-- Opening Marker --

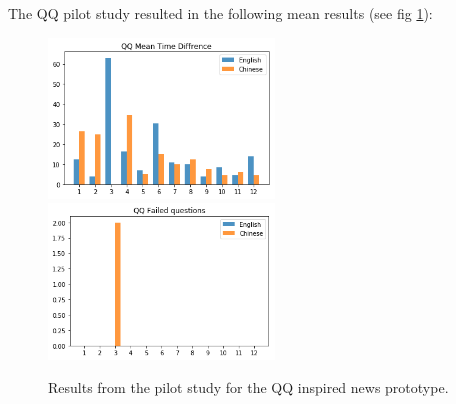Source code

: \newpage
The QQ pilot study resulted in the following mean results (see fig \ref{fig:pilot_study_qq}):
\begin{figure}[h]
	\centering
	\includegraphics[width=60mm]{Images/pilot_study_qq_mean_time}
	\includegraphics[width=60mm]{Images/pilot_study_qq_failed}
	\decoRule
	\caption[QQ pilot study results]{Results from the pilot study for the QQ inspired news prototype.}
	\label{fig:pilot_study_qq}
\end{figure}

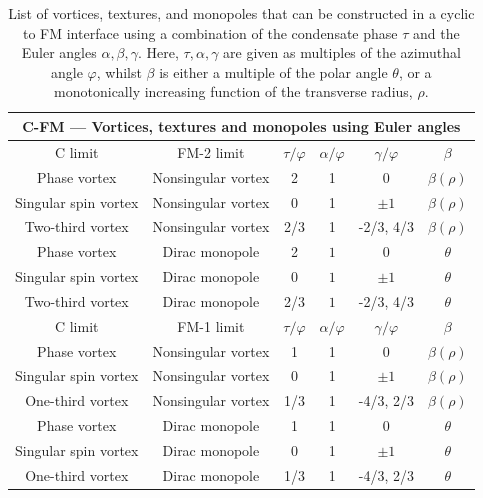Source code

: \begin{table}
    \centering
    \begin{tabular}{cccccc}
        \toprule
        \multicolumn{6}{c}{C-FM --- Vortices, textures and monopoles using Euler
            angles} \\
        \midrule
        C limit & FM-2 limit &  \(\tau/\varphi\) & \(\alpha/\varphi\)
            & \(\gamma/\varphi\) & \(\beta\) \\
        \midrule
        Phase vortex & Nonsingular vortex & 2 & 1 & 0 & \(\beta(\rho)\) \\ 
        Singular spin vortex & Nonsingular vortex & 0 & 1 & \(\pm 1\)
            & \(\beta(\rho)\) \\ 
        Two-third vortex & Nonsingular vortex & 2/3 & 1 & -2/3, 4/3
            & \(\beta(\rho)\) \\
        Phase vortex & Dirac monopole & 2 & \(1\) & 0 & \(\theta\) \\ 
        Singular spin vortex & Dirac monopole & 0 & \( 1\) & \(\pm 1\)
            & \(\theta\) \\ 
        Two-third vortex & Dirac monopole & 2/3 & \( 1\) & -2/3, 4/3
            & \(\theta\) \\
        \bottomrule
        \midrule
        C limit & FM-1 limit &  \(\tau/\varphi\) & \(\alpha/\varphi\)
            & \(\gamma/\varphi\) & \(\beta\) \\
        \midrule
        Phase vortex & Nonsingular vortex & 1 & 1 & 0 & \(\beta(\rho)\) \\ 
        Singular spin vortex & Nonsingular vortex & 0 & 1 & \(\pm 1\)
            & \(\beta(\rho)\) \\ 
        One-third vortex & Nonsingular vortex & 1/3 & 1 & -4/3, 2/3
            & \(\beta(\rho)\) \\
        Phase vortex & Dirac monopole & 1 & 1 & 0 & \(\theta\) \\ 
        Singular spin vortex & Dirac monopole & 0 & 1 & \(\pm 1\) & \(\theta\)\\ 
        One-third vortex & Dirac monopole & 1/3 & 1 & -4/3, 2/3 & \(\theta\) \\
        \bottomrule
    \end{tabular}
    \caption{\label{tab: C-FM-other}List of vortices, textures, and monopoles
    that can be constructed in a cyclic to FM interface using a combination
    of the condensate phase \(\tau\) and the Euler angles \(\alpha, \beta,
    \gamma\).
    Here, \(\tau, \alpha, \gamma\) are given as multiples of the azimuthal angle
    \(\varphi\), whilst \(\beta\) is either a multiple of the polar angle
    \(\theta\), or a monotonically increasing function of the transverse radius,
    \(\rho\).}
\end{table}

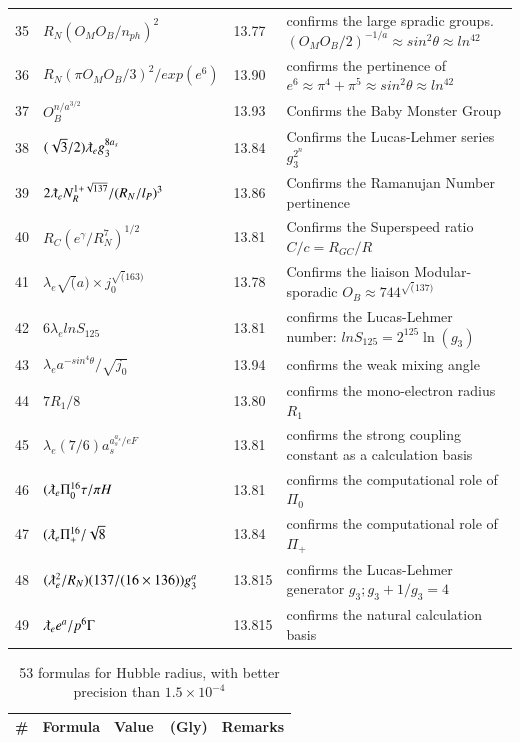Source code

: \documentclass[a4paper,9pt]{article}
\begin{document}
\begin{appendix}
\begin{table}
\begin{tabular}{llll}
    35& $R_N (O_M O_B/n_{ph})^2$ & 13.77 & confirms the large spradic groups. $(O_M O_B/2)^{-1/a} \approx sin^2\theta \approx ln^42$ \\
    36 & $R_N (\pi O_M O_B/3)^2 / exp(e^6)$ & 13.90 & confirms the pertinence of $e^6 \approx \pi^4 + \pi^5  \approx sin^2\theta \approx ln^42$ \\
    37 & $O_B^{n/ a^{3/2}}$ & 13.93 & Confirms the Baby Monster Group \\
    38 & $(\sqrt{3}/2)\lambdabar_{e}g_3^{8a_s}$ & 13.84 & Confirms the Lucas-Lehmer series $g_ 3^{2^n}$ \\
    39 & $2\lambdabar_{e} N_R^{1+\sqrt{137}}/(R_N/l_P)^3$ & 13.86 & Confirms the Ramanujan Number pertinence \\
    40 & $R_{C} (e^\gamma/R_N^7)^{1/2}$ & 13.81 & Confirms the Superspeed ratio $C/c = R_{GC}/R$\\
    41 & $\lambda_{e} \sqrt(a) \times j_0 ^{\sqrt(163)}$   & 13.78 & Confirms the  liaison Modular-sporadic $O_B \approx 744^{ \sqrt(137)}$ \\ 
    42 & $ 6\lambda_{e} lnS_{125} $   & 13.81 & confirms the Lucas-Lehmer number: $lnS_{125}  = 2^{125} \ln(g_3) $ \\
    43 & $ \lambda_{e} a^{-sin^4\theta}/\sqrt {j_0}  $   & 13.94 & confirms the weak mixing angle \\ 
    44 & $7R_1/8  $   & 13.80 & confirms the mono-electron radius $R_1$ \\ 
    45 & $ \lambda_{e} (7/6) a_s^{a_s^{a_s}/eF}  $   & 13.81 & confirms the strong coupling constant as a calculation basis \\    
    46 & $(\lambdabar_{e} \Pi_0^{16} \tau/\pi H $ & 13.81 & confirms the computational role of $\Pi_0$ \\    
    47 & $(\lambdabar_{e} \Pi_+^{16} /\sqrt 8 $ & 13.84 & confirms the computational role of $\Pi_+$ \\    
    48 & $(\lambdabar_{e}^2/R_N) (137/(16 \times 136)) g_3^a$ & 13.815 & confirms the Lucas-Lehmer generator $g_3 ; g_3 +1/g_3 = 4$ \\
    49 & $\lambdabar_{e} e^a/p^6\Gamma $ & 13.815 & confirms the natural calculation basis \\
   

    \bottomrule
  \end{tabular}
\end{table}


\begin{table}
\caption{53 formulas for Hubble radius, with better precision than $1.5 \times 10^{-4}$}
\label{tab:5:table5}
  \hskip-2.0cm\begin{tabular}{llll}
    \toprule
    \cmidrule(r){1-4}
   \#     & Formula     & Value~~(Gly) & Remarks \\
    \midrule    
    

\end{tabular}
\end{table}
\end{appendix}
\end{document}
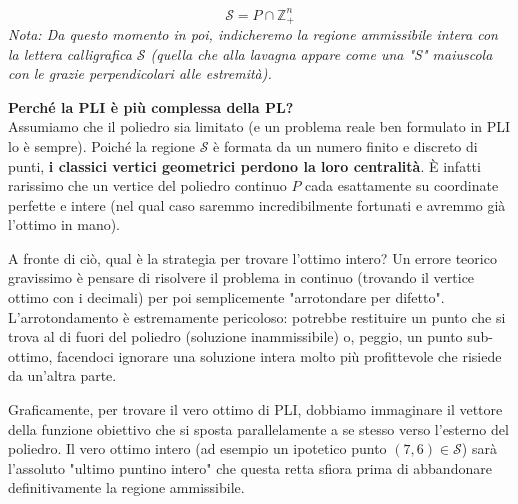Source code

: \documentclass[12pt, a4paper]{article}
\begin{document}
	$$\mathcal{S} = P \cap \mathbb{Z}^n_+$$
	\textit{Nota: Da questo momento in poi, indicheremo la regione ammissibile intera con la lettera calligrafica $\mathcal{S}$ (quella che alla lavagna appare come una "S" maiuscola con le grazie perpendicolari alle estremità).}
	
	\vspace{0.4cm}
	\textbf{Perché la PLI è più complessa della PL?}\\
	Assumiamo che il poliedro sia limitato (e un problema reale ben formulato in PLI lo è sempre). Poiché la regione $\mathcal{S}$ è formata da un numero finito e discreto di punti, \textbf{i classici vertici geometrici perdono la loro centralità}. È infatti rarissimo che un vertice del poliedro continuo $P$ cada esattamente su coordinate perfette e intere (nel qual caso saremmo incredibilmente fortunati e avremmo già l'ottimo in mano).
	
	A fronte di ciò, qual è la strategia per trovare l'ottimo intero? 
	Un errore teorico gravissimo è pensare di risolvere il problema in continuo (trovando il vertice ottimo con i decimali) per poi semplicemente "arrotondare per difetto". L'arrotondamento è estremamente pericoloso: potrebbe restituire un punto che si trova al di fuori del poliedro (soluzione inammissibile) o, peggio, un punto sub-ottimo, facendoci ignorare una soluzione intera molto più profittevole che risiede da un'altra parte.
	
	Graficamente, per trovare il vero ottimo di PLI, dobbiamo immaginare il vettore della funzione obiettivo che si sposta parallelamente a se stesso verso l'esterno del poliedro. Il vero ottimo intero (ad esempio un ipotetico punto $(7,6) \in \mathcal{S}$) sarà l'assoluto "ultimo puntino intero" che questa retta sfiora prima di abbandonare definitivamente la regione ammissibile. 
	
\end{document}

-- Closing Marker --

Each line in the data that holds the string "spin" should be found and copied.

**Response to this task:**
        Singular spin vortex & Nonsingular vortex & 0 & 1 & \(\pm 1\)
        Singular spin vortex & Dirac monopole & 0 & \( 1\) & \(\pm 1\)
        Singular spin vortex & Nonsingular vortex & 0 & 1 & \(\pm 1\)
        Singular spin vortex & Dirac monopole & 0 & 1 & \(\pm 1\) & \(\theta\)\\ 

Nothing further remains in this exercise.